Suddenly getting hits at[uuid]? At least you know somebody has looked at the data, or at the very least fed it through some processing tool that is extracting and visiting the URLs.

@gjmacd 5d
I would point to Jim Jordan and all the other Republicans after January 6th who didn't honor a subpoena and toss them in the trash. Nobody in our government honors them, why should we in the private sector? What's going to happen, they going to raid offices and get a bunch of PC's and books?
@casey2 5d
How come when PyPI hosts unwanted malware they get subpoenaed but when Apple or Microsoft or anyone else with a big team of lawyers distributes auto-installing "updates" designed to harm/scam users the DOJ is silent?
@asne11 5d
I keep seeing people trying to assure other readers that the recipients of these subpoenas have some recourse to appeal.

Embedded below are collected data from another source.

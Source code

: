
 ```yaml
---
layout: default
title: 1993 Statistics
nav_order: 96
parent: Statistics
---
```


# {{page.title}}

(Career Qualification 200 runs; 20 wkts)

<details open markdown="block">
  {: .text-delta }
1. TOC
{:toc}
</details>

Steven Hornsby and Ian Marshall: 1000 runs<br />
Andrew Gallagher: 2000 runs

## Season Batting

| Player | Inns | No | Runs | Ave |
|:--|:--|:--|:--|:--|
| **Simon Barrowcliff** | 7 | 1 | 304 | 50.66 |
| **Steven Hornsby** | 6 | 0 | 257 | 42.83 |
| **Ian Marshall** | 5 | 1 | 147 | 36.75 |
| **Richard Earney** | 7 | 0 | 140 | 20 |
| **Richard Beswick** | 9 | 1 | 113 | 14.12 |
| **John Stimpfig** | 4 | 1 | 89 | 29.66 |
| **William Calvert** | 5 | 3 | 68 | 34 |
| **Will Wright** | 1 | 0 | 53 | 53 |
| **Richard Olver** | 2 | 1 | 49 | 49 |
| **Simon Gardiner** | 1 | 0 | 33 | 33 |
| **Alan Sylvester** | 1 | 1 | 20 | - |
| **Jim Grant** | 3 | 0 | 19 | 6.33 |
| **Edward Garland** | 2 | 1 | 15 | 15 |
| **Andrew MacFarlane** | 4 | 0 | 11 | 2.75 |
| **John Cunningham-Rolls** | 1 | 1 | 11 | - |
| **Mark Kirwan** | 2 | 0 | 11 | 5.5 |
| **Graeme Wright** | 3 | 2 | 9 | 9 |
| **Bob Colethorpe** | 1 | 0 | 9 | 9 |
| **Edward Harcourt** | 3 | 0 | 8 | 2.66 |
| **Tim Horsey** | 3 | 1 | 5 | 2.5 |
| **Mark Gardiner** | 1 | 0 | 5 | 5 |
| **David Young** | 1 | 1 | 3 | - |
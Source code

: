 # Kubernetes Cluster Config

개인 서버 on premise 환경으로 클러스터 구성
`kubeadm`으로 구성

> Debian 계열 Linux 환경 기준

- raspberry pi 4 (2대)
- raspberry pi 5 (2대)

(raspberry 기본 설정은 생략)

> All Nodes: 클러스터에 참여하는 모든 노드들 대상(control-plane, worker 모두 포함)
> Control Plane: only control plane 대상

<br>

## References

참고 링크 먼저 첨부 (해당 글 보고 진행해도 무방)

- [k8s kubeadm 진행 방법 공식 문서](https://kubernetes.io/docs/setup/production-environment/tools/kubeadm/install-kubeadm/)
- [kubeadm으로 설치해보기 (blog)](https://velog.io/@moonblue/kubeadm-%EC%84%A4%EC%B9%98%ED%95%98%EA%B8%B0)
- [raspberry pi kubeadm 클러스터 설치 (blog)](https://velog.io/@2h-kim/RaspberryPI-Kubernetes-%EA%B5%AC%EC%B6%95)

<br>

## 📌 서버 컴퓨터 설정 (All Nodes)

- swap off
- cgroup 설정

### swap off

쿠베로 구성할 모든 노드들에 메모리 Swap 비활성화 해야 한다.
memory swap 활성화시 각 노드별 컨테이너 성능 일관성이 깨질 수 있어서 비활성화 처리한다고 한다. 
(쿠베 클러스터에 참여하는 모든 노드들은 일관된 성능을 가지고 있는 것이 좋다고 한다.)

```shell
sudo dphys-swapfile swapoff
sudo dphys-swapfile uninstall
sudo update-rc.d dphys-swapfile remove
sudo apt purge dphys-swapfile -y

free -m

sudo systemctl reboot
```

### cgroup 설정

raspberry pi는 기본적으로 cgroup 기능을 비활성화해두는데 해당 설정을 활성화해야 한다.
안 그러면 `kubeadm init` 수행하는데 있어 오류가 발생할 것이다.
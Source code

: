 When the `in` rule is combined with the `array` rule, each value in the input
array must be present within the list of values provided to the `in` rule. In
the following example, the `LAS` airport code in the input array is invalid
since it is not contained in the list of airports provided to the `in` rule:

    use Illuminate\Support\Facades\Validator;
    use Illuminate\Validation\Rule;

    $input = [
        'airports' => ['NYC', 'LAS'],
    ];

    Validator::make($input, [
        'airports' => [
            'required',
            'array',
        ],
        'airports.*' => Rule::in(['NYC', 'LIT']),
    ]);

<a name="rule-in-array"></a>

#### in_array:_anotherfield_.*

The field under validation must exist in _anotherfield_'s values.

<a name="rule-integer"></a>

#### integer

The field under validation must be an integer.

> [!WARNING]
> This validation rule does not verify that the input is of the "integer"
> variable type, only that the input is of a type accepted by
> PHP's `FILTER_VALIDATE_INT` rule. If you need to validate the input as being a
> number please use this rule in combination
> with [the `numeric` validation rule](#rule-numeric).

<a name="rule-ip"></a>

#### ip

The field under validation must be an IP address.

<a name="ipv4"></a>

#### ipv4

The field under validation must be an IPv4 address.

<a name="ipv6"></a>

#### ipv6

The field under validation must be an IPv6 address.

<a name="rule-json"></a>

This is not the case if the subpoena is issued by the FISA court, otherwise known as "the court of no rejection."

@dpifke 5d
Being reminded that PyPI is a target for law enforcement makes me even more irked that they've removed end-to-end package signing before providing a replacement[0].

PGP signatures—even though rarely used—would allow someone to verify that a signed package was not modified by PyPI after being uploaded by its original author.

Without any sort of signing mechanism, we have to trust the U.S. Government to never demand that PyPI insert a backdoor, via a National Security Letter, FISA court order, or other kangaroo court process. Good luck with that.

The existing PGP signing mechanism had usability issues and security footguns, but was better than nothing. It's a shame they didn't roll out a more usable and secure alternative before removing the existing functionality.


@fijiaarone 5d
It’s ok, this government is perfect.
@krick 5d
I'd say nothing but nickname and the list of packages uploaded (which should be public in the first place) should've been stored anyway.

It immediately reminded me, that PyPI content is really trash as it is because of all the squatting and pointless unfinished toy-projects, and whatever they are logging clearly doesn't help, but I think that big problem for PyPI is one seemingly minor detail: lack of namespaces (as in of It is not a solution for all sorts of malicious behaviour, of course, but it really makes things much easier. It doesn't solve typosquatting and such, but, honestly, neither does the current system, obviously. And at least it allows to keep the actual package names semantic. And which one of countless "*/time" libraries you wanna get you just kinda have to decide separately, using the number of starts on the github as a reference and carefully copy-pastying the id to your requirements.txt

The same issue I have with Cargo. I mean, really, isn't it obvious that making users compete for better project names just makes everything shit?

@Aeolun 5d
Kind makes me feel like a lot of these services should just _not_ be hosted in the US? If we'd have this hosted in Germany or Sweden, would the government be so casually requesting data from these registries?
@bogwog 5d
It’s nice that they’re committed to user privacy, and this post really gives me confidence that my privacy will be reasonably protected.

…but why is that a goal for PyPi? As a publisher of packages, it’s a nice-to-have, but as an end user it’s kind of scary. I don’t want to use software packages published by anonymous and potentially unaccountable people. That’s probably why they have so many malicious packages.

Maybe you live in an oppressive regime who will imprison/murder you for publishing some code; ok, but that’s an outlier, and there are a lot of ways to get around that situation.

I just don’t see the benefit of privacy in this situation? Is it just to reduce the administrative overhead of collecting/verifying identity info? I’m genuinely curious to learn about a realistic use case that justifies the risks to all users.

I know you can self host your own package index, but very few users have the resources to do that.